Data for analysis:
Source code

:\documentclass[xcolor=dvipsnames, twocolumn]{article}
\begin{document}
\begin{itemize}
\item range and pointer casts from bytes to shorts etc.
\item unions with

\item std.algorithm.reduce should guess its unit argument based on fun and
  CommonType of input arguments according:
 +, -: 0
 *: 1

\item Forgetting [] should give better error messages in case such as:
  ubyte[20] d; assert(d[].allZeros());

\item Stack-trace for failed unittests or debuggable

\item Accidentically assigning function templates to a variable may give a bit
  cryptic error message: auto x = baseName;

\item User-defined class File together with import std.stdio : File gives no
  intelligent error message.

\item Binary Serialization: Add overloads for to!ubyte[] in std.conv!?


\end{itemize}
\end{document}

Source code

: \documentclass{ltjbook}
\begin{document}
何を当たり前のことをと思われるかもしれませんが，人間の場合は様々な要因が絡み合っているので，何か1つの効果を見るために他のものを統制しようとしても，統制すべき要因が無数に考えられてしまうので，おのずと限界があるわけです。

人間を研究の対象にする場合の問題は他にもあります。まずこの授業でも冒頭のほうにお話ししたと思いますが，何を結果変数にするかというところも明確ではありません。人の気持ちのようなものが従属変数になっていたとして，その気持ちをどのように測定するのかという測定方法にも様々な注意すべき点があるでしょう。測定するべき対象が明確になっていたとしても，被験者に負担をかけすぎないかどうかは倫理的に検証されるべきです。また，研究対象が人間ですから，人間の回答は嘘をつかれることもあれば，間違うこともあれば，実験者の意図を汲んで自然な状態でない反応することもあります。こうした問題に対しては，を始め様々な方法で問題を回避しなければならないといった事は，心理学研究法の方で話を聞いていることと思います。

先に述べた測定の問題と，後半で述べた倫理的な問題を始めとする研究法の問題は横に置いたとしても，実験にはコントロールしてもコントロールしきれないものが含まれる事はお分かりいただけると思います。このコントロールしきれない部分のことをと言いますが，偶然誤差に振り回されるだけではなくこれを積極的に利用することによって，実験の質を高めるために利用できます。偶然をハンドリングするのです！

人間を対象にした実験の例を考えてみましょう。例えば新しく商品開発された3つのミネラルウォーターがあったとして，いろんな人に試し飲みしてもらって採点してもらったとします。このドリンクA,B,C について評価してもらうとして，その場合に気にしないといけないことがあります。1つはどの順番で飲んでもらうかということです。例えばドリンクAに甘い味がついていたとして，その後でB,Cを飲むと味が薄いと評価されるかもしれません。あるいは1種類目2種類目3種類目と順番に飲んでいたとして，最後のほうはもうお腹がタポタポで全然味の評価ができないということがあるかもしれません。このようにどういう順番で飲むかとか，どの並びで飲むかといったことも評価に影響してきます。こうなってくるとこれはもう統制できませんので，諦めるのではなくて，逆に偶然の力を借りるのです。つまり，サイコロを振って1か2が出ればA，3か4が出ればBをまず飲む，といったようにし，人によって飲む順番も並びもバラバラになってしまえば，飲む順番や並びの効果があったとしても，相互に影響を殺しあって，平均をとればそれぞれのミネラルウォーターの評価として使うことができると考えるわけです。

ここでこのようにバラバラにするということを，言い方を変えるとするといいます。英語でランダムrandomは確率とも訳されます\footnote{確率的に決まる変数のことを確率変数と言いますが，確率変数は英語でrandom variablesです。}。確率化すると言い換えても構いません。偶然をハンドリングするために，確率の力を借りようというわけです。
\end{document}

Work request: Only one stretch is wanted, so please give again exactly the lines from the start of the data through the line containing "何を当たり前のことをと思われ", both ends included.

Task result:
Source code

:\documentclass[xcolor=dvipsnames, twocolumn]{article}
\begin{document}
\begin{itemize}
\item range and pointer casts from bytes to shorts etc.
\item unions with

\item std.algorithm.reduce should guess its unit argument based on fun and
  CommonType of input arguments according:
 +, -: 0
 *: 1

\item Forgetting [] should give better error messages in case such as:
  ubyte[20] d; assert(d[].allZeros());

\item Stack-trace for failed unittests or debuggable

\item Accidentically assigning function templates to a variable may give a bit
  cryptic error message: auto x = baseName;

\item User-defined class File together with import std.stdio : File gives no
  intelligent error message.

\item Binary Serialization: Add overloads for to!ubyte[] in std.conv!?


\end{itemize}
\end{document}

Source code

: \documentclass{ltjbook}
\begin{document}
何を当たり前のことをと思われるかもしれませんが，人間の場合は様々な要因が絡み合っているので，何か1つの効果を見るために他のものを統制しようとしても，統制すべき要因が無数に考えられてしまうので，おのずと限界があるわけです。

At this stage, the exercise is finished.